═════ RECORDS SUPPLIED
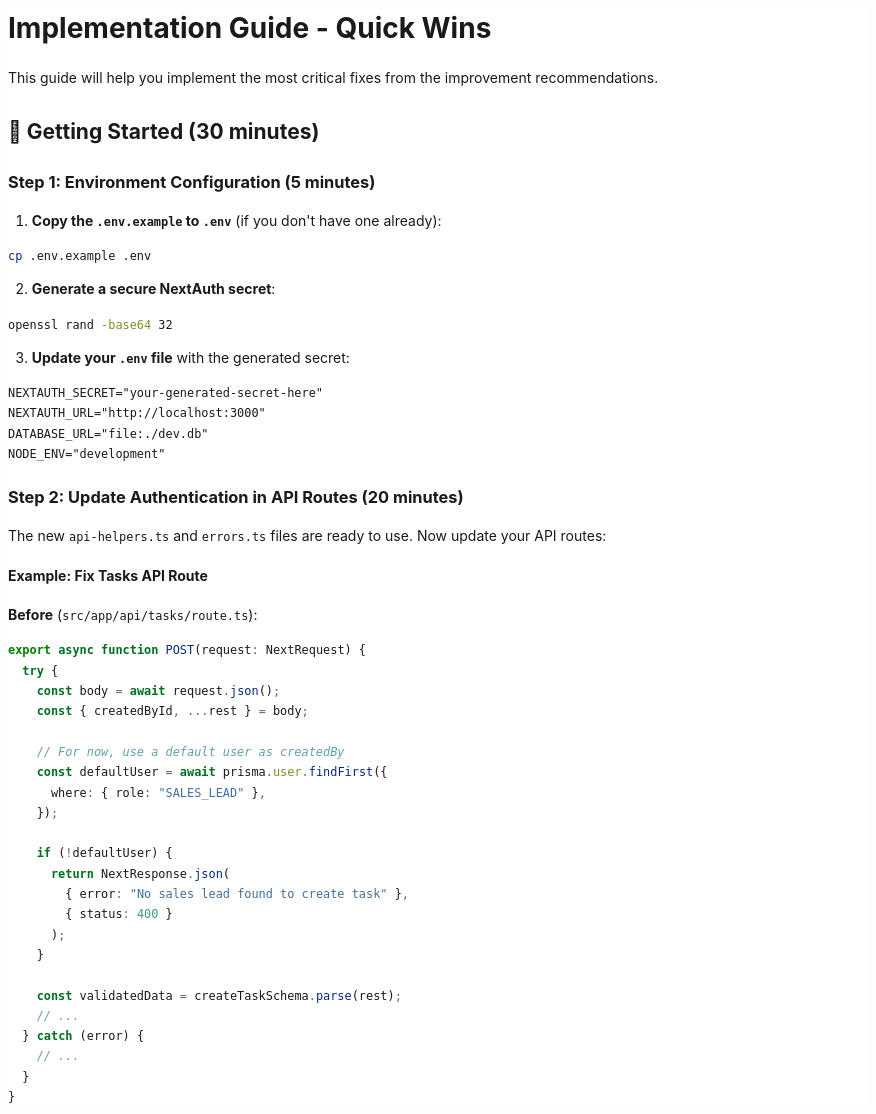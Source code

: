 # Implementation Guide - Quick Wins

This guide will help you implement the most critical fixes from the improvement recommendations.

## 🚀 Getting Started (30 minutes)

### Step 1: Environment Configuration (5 minutes)

1. **Copy the `.env.example` to `.env`** (if you don't have one already):
```bash
cp .env.example .env
```

2. **Generate a secure NextAuth secret**:
```bash
openssl rand -base64 32
```

3. **Update your `.env` file** with the generated secret:
```env
NEXTAUTH_SECRET="your-generated-secret-here"
NEXTAUTH_URL="http://localhost:3000"
DATABASE_URL="file:./dev.db"
NODE_ENV="development"
```

### Step 2: Update Authentication in API Routes (20 minutes)

The new `api-helpers.ts` and `errors.ts` files are ready to use. Now update your API routes:

#### Example: Fix Tasks API Route

**Before** (`src/app/api/tasks/route.ts`):
```typescript
export async function POST(request: NextRequest) {
  try {
    const body = await request.json();
    const { createdById, ...rest } = body;

    // For now, use a default user as createdBy
    const defaultUser = await prisma.user.findFirst({
      where: { role: "SALES_LEAD" },
    });

    if (!defaultUser) {
      return NextResponse.json(
        { error: "No sales lead found to create task" },
        { status: 400 }
      );
    }

    const validatedData = createTaskSchema.parse(rest);
    // ...
  } catch (error) {
    // ...
  }
}
```
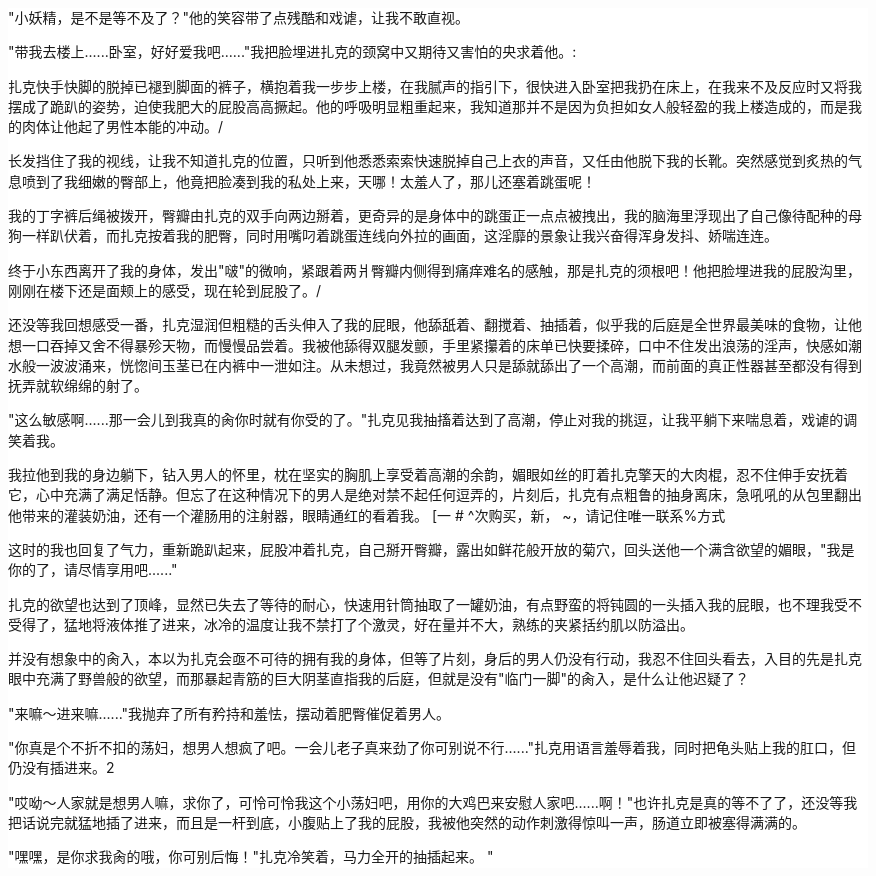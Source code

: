 

"小妖精，是不是等不及了？"他的笑容带了点残酷和戏谑，让我不敢直视。



"带我去楼上......卧室，好好爱我吧......"我把脸埋进扎克的颈窝中又期待又害怕的央求着他。:



扎克快手快脚的脱掉已褪到脚面的裤子，横抱着我一步步上楼，在我腻声的指引下，很快进入卧室把我扔在床上，在我来不及反应时又将我摆成了跪趴的姿势，迫使我肥大的屁股高高撅起。他的呼吸明显粗重起来，我知道那并不是因为负担如女人般轻盈的我上楼造成的，而是我的肉体让他起了男性本能的冲动。/



长发挡住了我的视线，让我不知道扎克的位置，只听到他悉悉索索快速脱掉自己上衣的声音，又任由他脱下我的长靴。突然感觉到炙热的气息喷到了我细嫩的臀部上，他竟把脸凑到我的私处上来，天哪！太羞人了，那儿还塞着跳蛋呢！



我的丁字裤后绳被拨开，臀瓣由扎克的双手向两边掰着，更奇异的是身体中的跳蛋正一点点被拽出，我的脑海里浮现出了自己像待配种的母狗一样趴伏着，而扎克按着我的肥臀，同时用嘴叼着跳蛋连线向外拉的画面，这淫靡的景象让我兴奋得浑身发抖、娇喘连连。



终于小东西离开了我的身体，发出"啵"的微响，紧跟着两爿臀瓣内侧得到痛痒难名的感触，那是扎克的须根吧！他把脸埋进我的屁股沟里，刚刚在楼下还是面颊上的感受，现在轮到屁股了。/



还没等我回想感受一番，扎克湿润但粗糙的舌头伸入了我的屁眼，他舔舐着、翻搅着、抽插着，似乎我的后庭是全世界最美味的食物，让他想一口吞掉又舍不得暴殄天物，而慢慢品尝着。我被他舔得双腿发颤，手里紧攥着的床单已快要揉碎，口中不住发出浪荡的淫声，快感如潮水般一波波涌来，恍惚间玉茎已在内裤中一泄如注。从未想过，我竟然被男人只是舔就舔出了一个高潮，而前面的真正性器甚至都没有得到抚弄就软绵绵的射了。



"这么敏感啊......那一会儿到我真的肏你时就有你受的了。"扎克见我抽搐着达到了高潮，停止对我的挑逗，让我平躺下来喘息着，戏谑的调笑着我。



我拉他到我的身边躺下，钻入男人的怀里，枕在坚实的胸肌上享受着高潮的余韵，媚眼如丝的盯着扎克擎天的大肉棍，忍不住伸手安抚着它，心中充满了满足恬静。但忘了在这种情况下的男人是绝对禁不起任何逗弄的，片刻后，扎克有点粗鲁的抽身离床，急吼吼的从包里翻出他带来的灌装奶油，还有一个灌肠用的注射器，眼睛通红的看着我。 [一 # ^次购买，新， ~，请记住唯一联系%方式



这时的我也回复了气力，重新跪趴起来，屁股冲着扎克，自己掰开臀瓣，露出如鲜花般开放的菊穴，回头送他一个满含欲望的媚眼，"我是你的了，请尽情享用吧......"



扎克的欲望也达到了顶峰，显然已失去了等待的耐心，快速用针筒抽取了一罐奶油，有点野蛮的将钝圆的一头插入我的屁眼，也不理我受不受得了，猛地将液体推了进来，冰冷的温度让我不禁打了个激灵，好在量并不大，熟练的夹紧括约肌以防溢出。



并没有想象中的肏入，本以为扎克会亟不可待的拥有我的身体，但等了片刻，身后的男人仍没有行动，我忍不住回头看去，入目的先是扎克眼中充满了野兽般的欲望，而那暴起青筋的巨大阴茎直指我的后庭，但就是没有"临门一脚"的肏入，是什么让他迟疑了？



"来嘛～进来嘛......"我抛弃了所有矜持和羞怯，摆动着肥臀催促着男人。



"你真是个不折不扣的荡妇，想男人想疯了吧。一会儿老子真来劲了你可别说不行......"扎克用语言羞辱着我，同时把龟头贴上我的肛口，但仍没有插进来。2



"哎呦～人家就是想男人嘛，求你了，可怜可怜我这个小荡妇吧，用你的大鸡巴来安慰人家吧......啊！"也许扎克是真的等不了了，还没等我把话说完就猛地插了进来，而且是一杆到底，小腹贴上了我的屁股，我被他突然的动作刺激得惊叫一声，肠道立即被塞得满满的。



"嘿嘿，是你求我肏的哦，你可别后悔！"扎克冷笑着，马力全开的抽插起来。 "

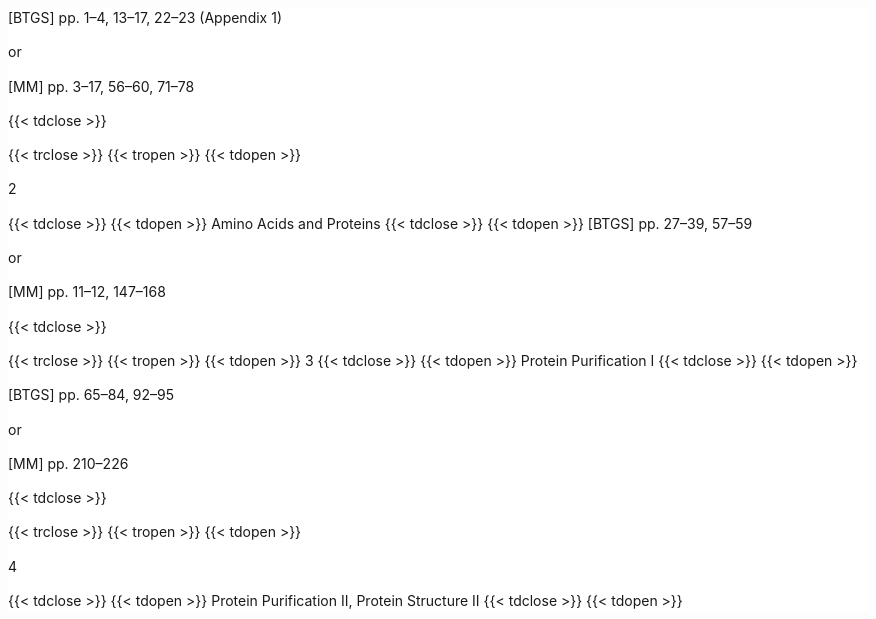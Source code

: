 
\[BTGS\] pp. 1–4, 13–17, 22–23 (Appendix 1)

or

\[MM\] pp. 3–17, 56–60, 71–78


{{< tdclose >}}

{{< trclose >}}
{{< tropen >}}
{{< tdopen >}}


2


{{< tdclose >}}
{{< tdopen >}}
Amino Acids and Proteins
{{< tdclose >}}
{{< tdopen >}}
\[BTGS\] pp. 27–39, 57–59

or

\[MM\] pp. 11–12, 147–168


{{< tdclose >}}

{{< trclose >}}
{{< tropen >}}
{{< tdopen >}}
3
{{< tdclose >}}
{{< tdopen >}}
Protein Purification I
{{< tdclose >}}
{{< tdopen >}}


\[BTGS\] pp. 65–84, 92–95 

or

\[MM\] pp. 210–226


{{< tdclose >}}

{{< trclose >}}
{{< tropen >}}
{{< tdopen >}}


4


{{< tdclose >}}
{{< tdopen >}}
Protein Purification II, Protein Structure II
{{< tdclose >}}
{{< tdopen >}}
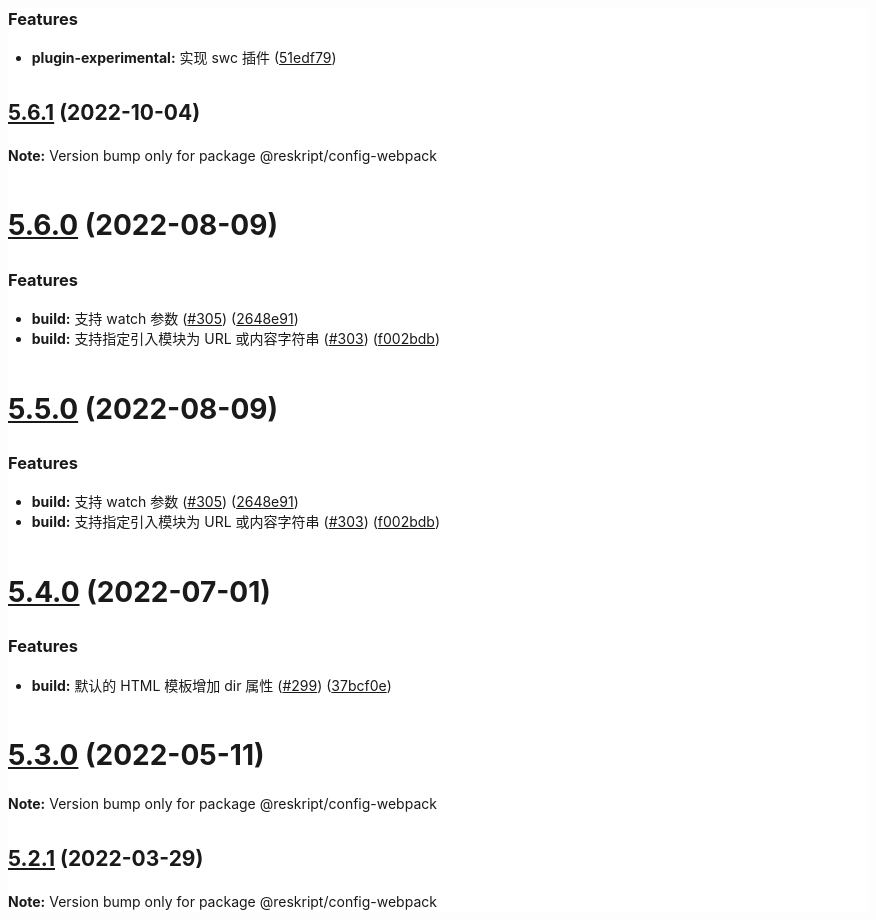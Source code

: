 ### Features

- **plugin-experimental:** 实现 swc 插件 ([51edf79](https://github.com/ecomfe/reskript/commit/51edf79120b76a0675dc590f5a4e0e02bf435b81))

## [5.6.1](https://github.com/ecomfe/reskript/compare/v5.6.0...v5.6.1) (2022-10-04)

**Note:** Version bump only for package @reskript/config-webpack

# [5.6.0](https://github.com/ecomfe/reskript/compare/v5.4.0...v5.6.0) (2022-08-09)

### Features

- **build:** 支持 watch 参数 ([#305](https://github.com/ecomfe/reskript/issues/305)) ([2648e91](https://github.com/ecomfe/reskript/commit/2648e9119712bb6c4834f97f44aaad2744c00fdb))
- **build:** 支持指定引入模块为 URL 或内容字符串 ([#303](https://github.com/ecomfe/reskript/issues/303)) ([f002bdb](https://github.com/ecomfe/reskript/commit/f002bdb41054f3e33dbde0e76e2e0414a2444609))

# [5.5.0](https://github.com/ecomfe/reskript/compare/v5.4.0...v5.5.0) (2022-08-09)

### Features

- **build:** 支持 watch 参数 ([#305](https://github.com/ecomfe/reskript/issues/305)) ([2648e91](https://github.com/ecomfe/reskript/commit/2648e9119712bb6c4834f97f44aaad2744c00fdb))
- **build:** 支持指定引入模块为 URL 或内容字符串 ([#303](https://github.com/ecomfe/reskript/issues/303)) ([f002bdb](https://github.com/ecomfe/reskript/commit/f002bdb41054f3e33dbde0e76e2e0414a2444609))

# [5.4.0](https://github.com/ecomfe/reskript/compare/v5.3.0...v5.4.0) (2022-07-01)

### Features

- **build:** 默认的 HTML 模板增加 dir 属性 ([#299](https://github.com/ecomfe/reskript/issues/299)) ([37bcf0e](https://github.com/ecomfe/reskript/commit/37bcf0e9bc25429fb686063611606e6937529f4a))

# [5.3.0](https://github.com/ecomfe/reskript/compare/v5.2.1...v5.3.0) (2022-05-11)

**Note:** Version bump only for package @reskript/config-webpack

## [5.2.1](https://github.com/ecomfe/reskript/compare/v5.2.0...v5.2.1) (2022-03-29)

**Note:** Version bump only for package @reskript/config-webpack
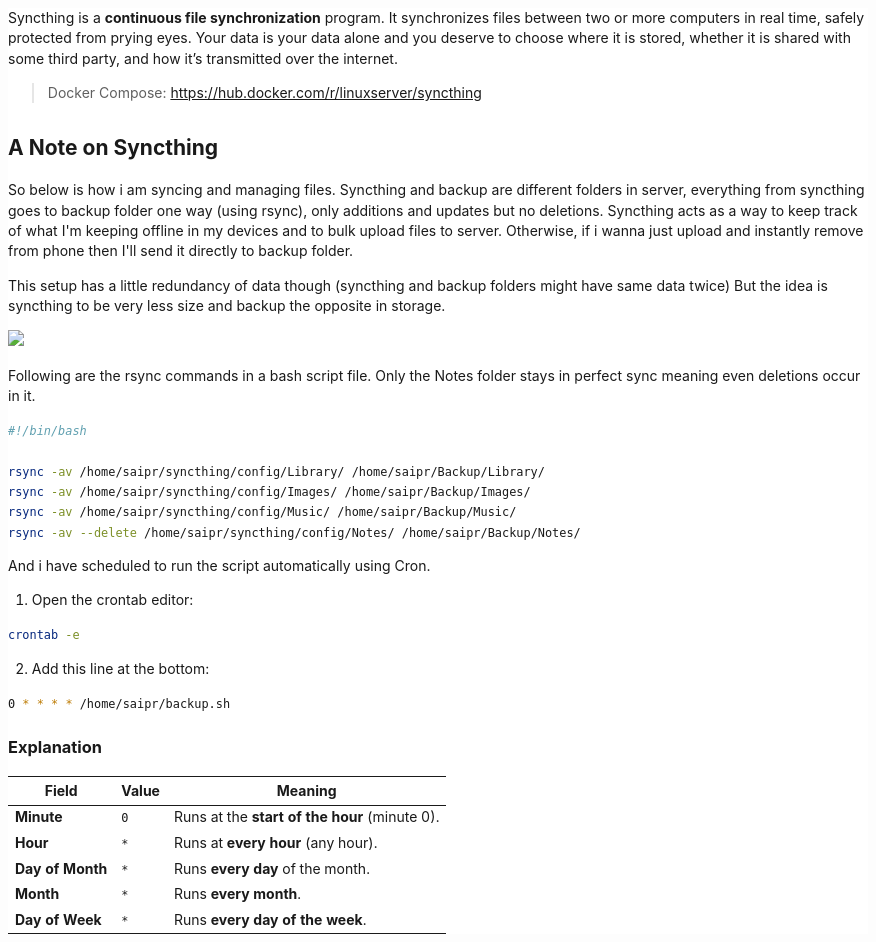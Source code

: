 Syncthing is a **continuous file synchronization** program. It synchronizes files between two or more computers in real time, safely protected from prying eyes. Your data is your data alone and you deserve to choose where it is stored, whether it is shared with some third party, and how it’s transmitted over the internet.

> Docker Compose: <https://hub.docker.com/r/linuxserver/syncthing>

## A Note on Syncthing

So below is how i am syncing and managing files. Syncthing and backup are different folders in server, everything from syncthing goes to backup folder one way (using rsync), only additions and updates but no deletions. Syncthing acts as a way to keep track of what I'm keeping offline in my devices and to bulk upload files to server. Otherwise, if i wanna just upload and instantly remove from phone then I'll send it directly to backup folder.

This setup has a little redundancy of data though (syncthing and backup folders might have same data twice) But the idea is syncthing to be very less size and backup the opposite in storage.

![](./home_server_backup.png)

Following are the rsync commands in a bash script file. Only the Notes folder stays in perfect sync meaning even deletions occur in it.

```bash
#!/bin/bash

rsync -av /home/saipr/syncthing/config/Library/ /home/saipr/Backup/Library/
rsync -av /home/saipr/syncthing/config/Images/ /home/saipr/Backup/Images/
rsync -av /home/saipr/syncthing/config/Music/ /home/saipr/Backup/Music/
rsync -av --delete /home/saipr/syncthing/config/Notes/ /home/saipr/Backup/Notes/


```

And i have scheduled to run the script automatically using Cron.

1. Open the crontab editor:

```sh
crontab -e
```

2. Add this line at the bottom:

```sh
0 * * * * /home/saipr/backup.sh
```

### Explanation

| Field            | Value | Meaning                                       |
| ---------------- | ----- | --------------------------------------------- |
| **Minute**       | `0`   | Runs at the **start of the hour** (minute 0). |
| **Hour**         | `*`   | Runs at **every hour** (any hour).            |
| **Day of Month** | `*`   | Runs **every day** of the month.              |
| **Month**        | `*`   | Runs **every month**.                         |
| **Day of Week**  | `*`   | Runs **every day of the week**.               |
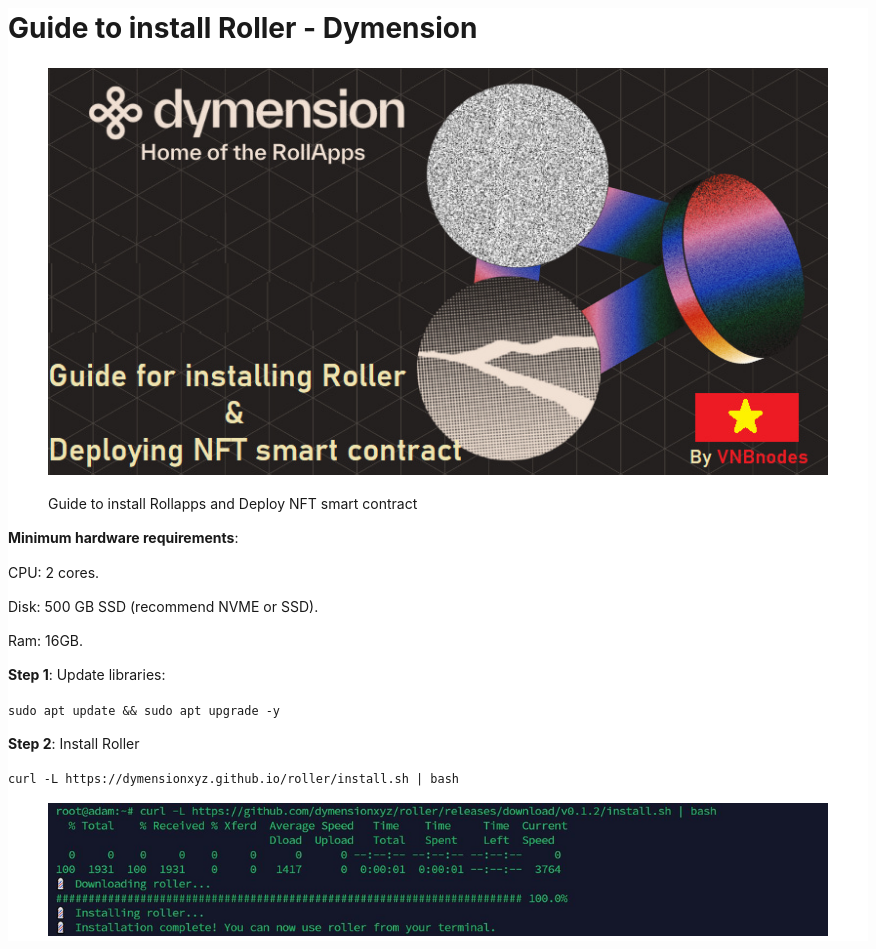 # Guide to install Roller - Dymension

<figure><img src=".gitbook/assets/image (27).png" alt=""><figcaption><p>Guide to install Rollapps and Deploy NFT smart contract</p></figcaption></figure>

**Minimum hardware requirements**:

CPU: 2 cores.

Disk: 500 GB SSD (recommend NVME or SSD).

Ram: 16GB.

**Step 1**: Update libraries:

```
sudo apt update && sudo apt upgrade -y
```

**Step 2**: Install Roller

```
curl -L https://dymensionxyz.github.io/roller/install.sh | bash
```

<figure><img src=".gitbook/assets/image (28).png" alt=""><figcaption></figcaption></figure>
══════════
Select every line of the records holding the string "await".

    const body = await request.json();
    const defaultUser = await prisma.user.findFirst({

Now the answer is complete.